Improving Crowd Innovation with Expert Facilitation

Chan, Joel, Steven Dang, and Steven P. Dow. “Improving Crowd Innovation with Expert Facilitation.”

Discussion Leader: Shiwani

Summary:

As the title suggests, this paper studies whether crowd innovation can be improved through expert facilitation. The authors created a new system which builds on the strategies used during face-to-face brainstorming and uses this to provide high-level “inspirations” to crowd-workers to improve their ideation process.

The first study compared the creativity levels of ideas generated by a “guided” crowd with ideas generated without any facilitation. The study showed that the ideators in the condition with expert facilitators generated more ideas, generated more creative ideas and exhibited more divergent thinking. The second study focused on the abilities of the facilitator and involved novice facilitators, keeping all other constraints same. Surprisingly, the facilitation seemed to negatively influence the ideation process.

Reflections:

This paper touches on and build on many things we have been talking about this semester. One of the key ideas behind <SystemName> is feedback, and its role in improving creativity.

I really liked the paper as a whole. Their approach of adapting expert facilitation strategies from face-to-face brainstorming to a crowd-sourcing application was quite novel and interesting. They took special efforts to make the feedback synchronous in order to “guide” the ideation, as with real-time brainstorming.

They make a strong case for the need for something such as <SystemName>. Their first point centers around the fact that the crowd-workers may be hampered because of inadequate feedback (as we have discussed before in the “feedback” papers). And the second point is that the existing systems were not built to scale. With <SystemName> the authors created a system to provide expert feedback while also ensuring it could scale by keeping the feedback at a higher level, rather than individualized.

The authors mention that a good system requires divergent thinking as well as convergence of ideas. The divergence prevents local minima in the ideation, and the convergence allows for growth of promising solutions into better ideas. This was an interesting way of looking at the creative process. And this situates their choice of  using a skilled facilitator as a tool.

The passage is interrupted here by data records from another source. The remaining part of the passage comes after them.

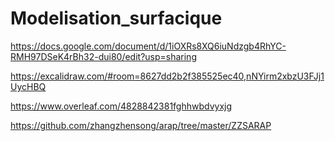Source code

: # Modelisation_surfacique
https://docs.google.com/document/d/1iOXRs8XQ6iuNdzgb4RhYC-RMH97DSeK4rBh32-dui80/edit?usp=sharing 

https://excalidraw.com/#room=8627dd2b2f385525ec40,nNYirm2xbzU3FJj1UycHBQ

https://www.overleaf.com/4828842381fghhwbdvyxjg

https://github.com/zhangzhensong/arap/tree/master/ZZSARAP

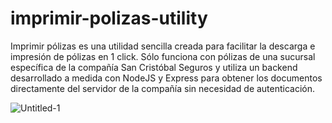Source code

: ﻿# imprimir-polizas-utility

Imprimir pólizas es una utilidad sencilla creada para facilitar la descarga e impresión de pólizas en 1 click.
Sólo funciona con pólizas de una sucursal específica de la compañía San Cristóbal Seguros y utiliza un backend 
desarrollado a medida con NodeJS y Express para obtener los documentos directamente del servidor de la compañía sin necesidad de autenticación.

![Untitled-1](https://github.com/FacuMasino/imprimir-polizas-utility/assets/13455216/0e6590db-8341-414f-880d-49142040d8a0)
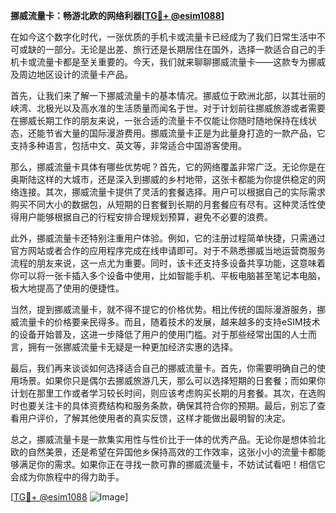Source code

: **挪威流量卡：畅游北欧的网络利器[[TG💪+ @esim1088](https://t.me/s/esim1088)]**

在如今这个数字化时代，一张优质的手机卡或流量卡已经成为了我们日常生活中不可或缺的一部分。无论是出差、旅行还是长期居住在国外，选择一款适合自己的手机卡或流量卡都是至关重要的。今天，我们就来聊聊挪威流量卡——这款专为挪威及周边地区设计的流量卡产品。

首先，让我们来了解一下挪威流量卡的基本情况。挪威位于欧洲北部，以其壮丽的峡湾、北极光以及高水准的生活质量而闻名于世。对于计划前往挪威旅游或者需要在挪威长期工作的朋友来说，一张合适的流量卡不仅能让你随时随地保持在线状态，还能节省大量的国际漫游费用。挪威流量卡正是为此量身打造的一款产品，它支持多种语言，包括中文、英文等，非常适合中国游客使用。

那么，挪威流量卡具体有哪些优势呢？首先，它的网络覆盖非常广泛。无论你是在奥斯陆这样的大城市，还是深入到挪威的乡村地带，这张卡都能为你提供稳定的网络连接。其次，挪威流量卡提供了灵活的套餐选择。用户可以根据自己的实际需求购买不同大小的数据包，从短期的日套餐到长期的月套餐应有尽有。这种灵活性使得用户能够根据自己的行程安排合理规划预算，避免不必要的浪费。

此外，挪威流量卡还特别注重用户体验。例如，它的注册过程简单快捷，只需通过官方网站或者合作的应用程序完成在线申请即可。对于不熟悉挪威当地运营商服务流程的朋友来说，这一点尤为重要。同时，该卡还支持多设备共享功能，这意味着你可以将一张卡插入多个设备中使用，比如智能手机、平板电脑甚至笔记本电脑，极大地提高了使用的便捷性。

当然，提到挪威流量卡，就不得不提它的价格优势。相比传统的国际漫游服务，挪威流量卡的价格要亲民得多。而且，随着技术的发展，越来越多的支持eSIM技术的设备开始普及，这进一步降低了用户的使用门槛。对于那些经常出国的人士而言，拥有一张挪威流量卡无疑是一种更加经济实惠的选择。

最后，我们再来谈谈如何选择适合自己的挪威流量卡。首先，你需要明确自己的使用场景。如果你只是偶尔去挪威旅游几天，那么可以选择短期的日套餐；而如果你计划在那里工作或者学习较长时间，则应该考虑购买长期的月套餐。其次，在选购时也要关注卡的具体资费结构和服务条款，确保其符合你的预期。最后，别忘了查看用户评价，了解其他使用者的真实反馈，这样才能做出最明智的决定。

总之，挪威流量卡是一款集实用性与性价比于一体的优秀产品。无论你是想体验北欧的自然美景，还是希望在异国他乡保持高效的工作效率，这张小小的流量卡都能够满足你的需求。如果你正在寻找一款可靠的挪威流量卡，不妨试试看吧！相信它会成为你旅程中的得力助手。

[[TG💪+ @esim1088](https://t.me/s/esim1088) ![Image](https://i.postimg.cc/4NQfJmqS/Snipaste-2025-05-13-00-14-12.png)]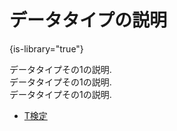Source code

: # データタイプの説明
{is-library="true"}

<snippet id="data-type-1">

データタイプその1の説明.  
データタイプその1の説明.  
データタイプその1の説明.  

- [T検定](t-test.md)

</snippet>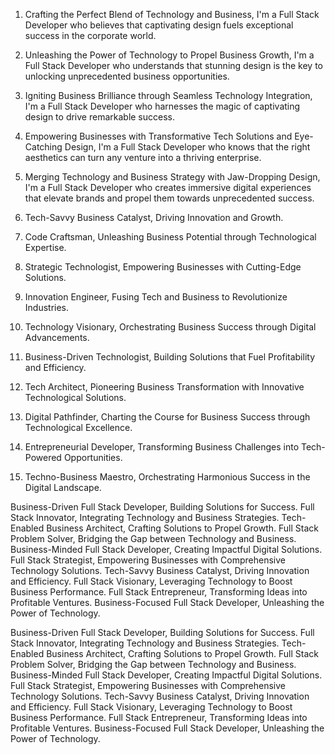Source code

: 1. Crafting the Perfect Blend of Technology and Business, I'm a Full Stack Developer who believes that captivating design fuels exceptional success in the corporate world.
2. Unleashing the Power of Technology to Propel Business Growth, I'm a Full Stack Developer who understands that stunning design is the key to unlocking unprecedented business opportunities.
3. Igniting Business Brilliance through Seamless Technology Integration, I'm a Full Stack Developer who harnesses the magic of captivating design to drive remarkable success.
4. Empowering Businesses with Transformative Tech Solutions and Eye-Catching Design, I'm a Full Stack Developer who knows that the right aesthetics can turn any venture into a thriving enterprise.
5. Merging Technology and Business Strategy with Jaw-Dropping Design, I'm a Full Stack Developer who creates immersive digital experiences that elevate brands and propel them towards unprecedented success.

1. Tech-Savvy Business Catalyst, Driving Innovation and Growth.
2. Code Craftsman, Unleashing Business Potential through Technological Expertise.
3. Strategic Technologist, Empowering Businesses with Cutting-Edge Solutions.
4. Innovation Engineer, Fusing Tech and Business to Revolutionize Industries.
5. Technology Visionary, Orchestrating Business Success through Digital Advancements.
6. Business-Driven Technologist, Building Solutions that Fuel Profitability and Efficiency.
7. Tech Architect, Pioneering Business Transformation with Innovative Technological Solutions.
8. Digital Pathfinder, Charting the Course for Business Success through Technological Excellence.
9. Entrepreneurial Developer, Transforming Business Challenges into Tech-Powered Opportunities.
10. Techno-Business Maestro, Orchestrating Harmonious Success in the Digital Landscape.


Business-Driven Full Stack Developer, Building Solutions for Success.
Full Stack Innovator, Integrating Technology and Business Strategies.
Tech-Enabled Business Architect, Crafting Solutions to Propel Growth.
Full Stack Problem Solver, Bridging the Gap between Technology and Business.
Business-Minded Full Stack Developer, Creating Impactful Digital Solutions.
Full Stack Strategist, Empowering Businesses with Comprehensive Technology Solutions.
Tech-Savvy Business Catalyst, Driving Innovation and Efficiency.
Full Stack Visionary, Leveraging Technology to Boost Business Performance.
Full Stack Entrepreneur, Transforming Ideas into Profitable Ventures.
Business-Focused Full Stack Developer, Unleashing the Power of Technology.




Business-Driven Full Stack Developer, Building Solutions for Success.
Full Stack Innovator, Integrating Technology and Business Strategies.
Tech-Enabled Business Architect, Crafting Solutions to Propel Growth.
Full Stack Problem Solver, Bridging the Gap between Technology and Business.
Business-Minded Full Stack Developer, Creating Impactful Digital Solutions.
Full Stack Strategist, Empowering Businesses with Comprehensive Technology Solutions.
Tech-Savvy Business Catalyst, Driving Innovation and Efficiency.
Full Stack Visionary, Leveraging Technology to Boost Business Performance.
Full Stack Entrepreneur, Transforming Ideas into Profitable Ventures.
Business-Focused Full Stack Developer, Unleashing the Power of Technology.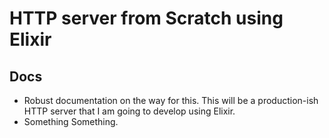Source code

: # HTTP server from Scratch using Elixir

## Docs
- Robust documentation on the way for this. This will be a production-ish HTTP server that I am going to develop using Elixir. 
- Something Something.
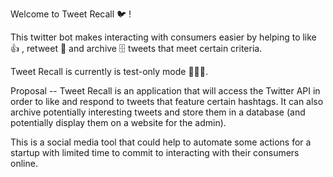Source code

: Welcome to Tweet Recall 🐦 !

This twitter bot makes interacting with consumers easier by helping to like 👍 , retweet 📱 and archive 🗄 tweets that meet certain criteria.

Tweet Recall is currently is test-only mode 👩🏾‍🔬.

Proposal --
Tweet Recall is an application that will access the Twitter API in order to like and respond to tweets that feature certain hashtags. It can also archive potentially interesting tweets and store them in a database (and potentially display them on a website for the admin).

This is a social media tool that could help to automate some actions for a startup with limited time to commit to interacting with their consumers online.
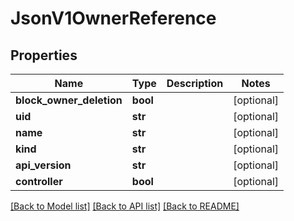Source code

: # JsonV1OwnerReference


## Properties
Name | Type | Description | Notes
------------ | ------------- | ------------- | -------------
**block_owner_deletion** | **bool** |  | [optional] 
**uid** | **str** |  | [optional] 
**name** | **str** |  | [optional] 
**kind** | **str** |  | [optional] 
**api_version** | **str** |  | [optional] 
**controller** | **bool** |  | [optional] 

[[Back to Model list]](../README.md#documentation-for-models) [[Back to API list]](../README.md#documentation-for-api-endpoints) [[Back to README]](../README.md)



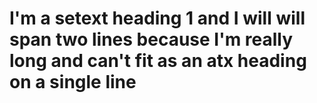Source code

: I'm a setext heading 1
and I will will span two lines because I'm really long and can't fit as an atx heading on a single line
====
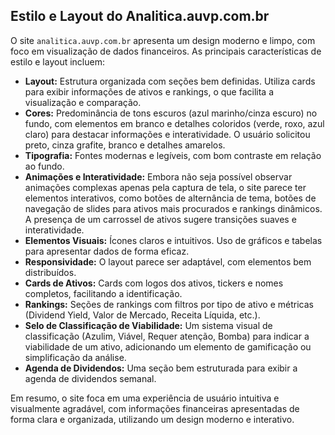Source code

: ## Estilo e Layout do Analitica.auvp.com.br

O site `analitica.auvp.com.br` apresenta um design moderno e limpo, com foco em visualização de dados financeiros. As principais características de estilo e layout incluem:

- **Layout:** Estrutura organizada com seções bem definidas. Utiliza cards para exibir informações de ativos e rankings, o que facilita a visualização e comparação.
- **Cores:** Predominância de tons escuros (azul marinho/cinza escuro) no fundo, com elementos em branco e detalhes coloridos (verde, roxo, azul claro) para destacar informações e interatividade. O usuário solicitou preto, cinza grafite, branco e detalhes amarelos.
- **Tipografia:** Fontes modernas e legíveis, com bom contraste em relação ao fundo.
- **Animações e Interatividade:** Embora não seja possível observar animações complexas apenas pela captura de tela, o site parece ter elementos interativos, como botões de alternância de tema, botões de navegação de slides para ativos mais procurados e rankings dinâmicos. A presença de um carrossel de ativos sugere transições suaves e interatividade.
- **Elementos Visuais:** Ícones claros e intuitivos. Uso de gráficos e tabelas para apresentar dados de forma eficaz.
- **Responsividade:** O layout parece ser adaptável, com elementos bem distribuídos.
- **Cards de Ativos:** Cards com logos dos ativos, tickers e nomes completos, facilitando a identificação.
- **Rankings:** Seções de rankings com filtros por tipo de ativo e métricas (Dividend Yield, Valor de Mercado, Receita Líquida, etc.).
- **Selo de Classificação de Viabilidade:** Um sistema visual de classificação (Azulim, Viável, Requer atenção, Bomba) para indicar a viabilidade de um ativo, adicionando um elemento de gamificação ou simplificação da análise.
- **Agenda de Dividendos:** Uma seção bem estruturada para exibir a agenda de dividendos semanal.

Em resumo, o site foca em uma experiência de usuário intuitiva e visualmente agradável, com informações financeiras apresentadas de forma clara e organizada, utilizando um design moderno e interativo.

The study was quite well-designed with clear use-cases. On one-hand they wished to study the effect of having a facilitator guide the ideation. And a second study captured the effect of the skill-level of the facilitator. The interface design was simplistic, both for the ideators and the facilitators. I liked the word-cloud idea for the facilitators- it is a neat way to present an overview/insight at such a scale. I also liked the “pull” model for inspiration, where the ideators were empowered to ask for inspiration whenever they felt the need for it as opposed to pre-determined check points. This deviates somewhat from the traditional brainstorming where experts choose when to intervene, but again, for the scale of the system and the fact that the feedback was not individualized, it makes sense.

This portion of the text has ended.